-- WHAT IS NEEDED --
Looking at each line of the data below, tally those that contain the word "security" and give only the total.

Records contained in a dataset
============================================================

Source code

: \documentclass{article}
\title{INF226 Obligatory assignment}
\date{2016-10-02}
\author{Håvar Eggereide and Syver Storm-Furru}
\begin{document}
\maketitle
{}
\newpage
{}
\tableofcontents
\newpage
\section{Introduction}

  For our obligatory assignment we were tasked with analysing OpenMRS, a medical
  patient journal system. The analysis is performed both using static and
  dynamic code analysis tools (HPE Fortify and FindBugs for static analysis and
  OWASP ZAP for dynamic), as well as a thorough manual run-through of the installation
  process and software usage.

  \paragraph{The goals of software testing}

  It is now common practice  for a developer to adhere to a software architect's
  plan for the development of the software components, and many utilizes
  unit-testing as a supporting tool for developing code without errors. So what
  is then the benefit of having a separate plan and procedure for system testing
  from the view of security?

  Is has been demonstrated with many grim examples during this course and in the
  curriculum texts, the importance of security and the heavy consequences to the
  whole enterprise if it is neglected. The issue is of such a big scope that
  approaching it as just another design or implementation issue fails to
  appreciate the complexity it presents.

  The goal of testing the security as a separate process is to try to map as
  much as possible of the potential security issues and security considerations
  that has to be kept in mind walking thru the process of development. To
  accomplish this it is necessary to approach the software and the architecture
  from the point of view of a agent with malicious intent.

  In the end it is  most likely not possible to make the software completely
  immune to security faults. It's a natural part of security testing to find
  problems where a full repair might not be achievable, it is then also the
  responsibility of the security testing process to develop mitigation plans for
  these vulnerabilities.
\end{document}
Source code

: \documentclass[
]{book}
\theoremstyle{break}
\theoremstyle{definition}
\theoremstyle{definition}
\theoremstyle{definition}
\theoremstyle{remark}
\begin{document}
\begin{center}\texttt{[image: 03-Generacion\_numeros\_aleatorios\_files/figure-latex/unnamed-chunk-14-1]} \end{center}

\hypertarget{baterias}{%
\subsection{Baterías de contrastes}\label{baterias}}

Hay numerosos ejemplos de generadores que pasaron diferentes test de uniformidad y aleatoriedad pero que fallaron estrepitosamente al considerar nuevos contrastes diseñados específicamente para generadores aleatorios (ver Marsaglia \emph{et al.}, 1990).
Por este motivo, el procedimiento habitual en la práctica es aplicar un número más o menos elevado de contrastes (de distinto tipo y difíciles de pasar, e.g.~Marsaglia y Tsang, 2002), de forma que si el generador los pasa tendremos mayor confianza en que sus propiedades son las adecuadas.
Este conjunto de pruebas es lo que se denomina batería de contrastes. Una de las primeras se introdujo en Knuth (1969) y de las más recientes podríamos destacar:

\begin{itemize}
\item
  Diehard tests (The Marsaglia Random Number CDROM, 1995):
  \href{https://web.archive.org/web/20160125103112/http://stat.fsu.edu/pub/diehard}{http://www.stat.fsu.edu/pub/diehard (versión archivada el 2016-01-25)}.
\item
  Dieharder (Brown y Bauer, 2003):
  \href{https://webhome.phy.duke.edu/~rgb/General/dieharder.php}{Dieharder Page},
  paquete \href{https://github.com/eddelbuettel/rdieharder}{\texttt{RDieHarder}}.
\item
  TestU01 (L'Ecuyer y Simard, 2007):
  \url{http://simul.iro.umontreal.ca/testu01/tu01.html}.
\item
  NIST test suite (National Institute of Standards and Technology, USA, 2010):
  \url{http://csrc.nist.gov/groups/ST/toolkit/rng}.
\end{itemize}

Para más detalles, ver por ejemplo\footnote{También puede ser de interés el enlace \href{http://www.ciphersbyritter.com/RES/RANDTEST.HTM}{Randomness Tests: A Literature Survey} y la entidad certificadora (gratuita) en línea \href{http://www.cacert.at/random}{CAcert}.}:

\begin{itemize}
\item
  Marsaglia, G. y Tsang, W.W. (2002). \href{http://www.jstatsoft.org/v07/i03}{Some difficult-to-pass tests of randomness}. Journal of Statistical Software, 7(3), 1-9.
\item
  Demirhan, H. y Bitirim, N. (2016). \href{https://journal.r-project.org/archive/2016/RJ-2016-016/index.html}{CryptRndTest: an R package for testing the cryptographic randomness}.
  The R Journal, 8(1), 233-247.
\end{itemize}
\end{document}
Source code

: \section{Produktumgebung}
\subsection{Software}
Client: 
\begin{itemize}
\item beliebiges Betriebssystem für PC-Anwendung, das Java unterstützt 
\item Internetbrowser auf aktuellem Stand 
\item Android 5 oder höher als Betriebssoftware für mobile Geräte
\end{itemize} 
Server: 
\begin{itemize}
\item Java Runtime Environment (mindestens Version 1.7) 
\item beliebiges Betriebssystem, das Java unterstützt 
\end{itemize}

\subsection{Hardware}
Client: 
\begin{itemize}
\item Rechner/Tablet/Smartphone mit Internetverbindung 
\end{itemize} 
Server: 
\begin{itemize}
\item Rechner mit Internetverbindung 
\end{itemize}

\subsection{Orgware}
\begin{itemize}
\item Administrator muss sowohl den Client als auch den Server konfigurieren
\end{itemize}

============================================================

-- WRITTEN SOLUTION --
6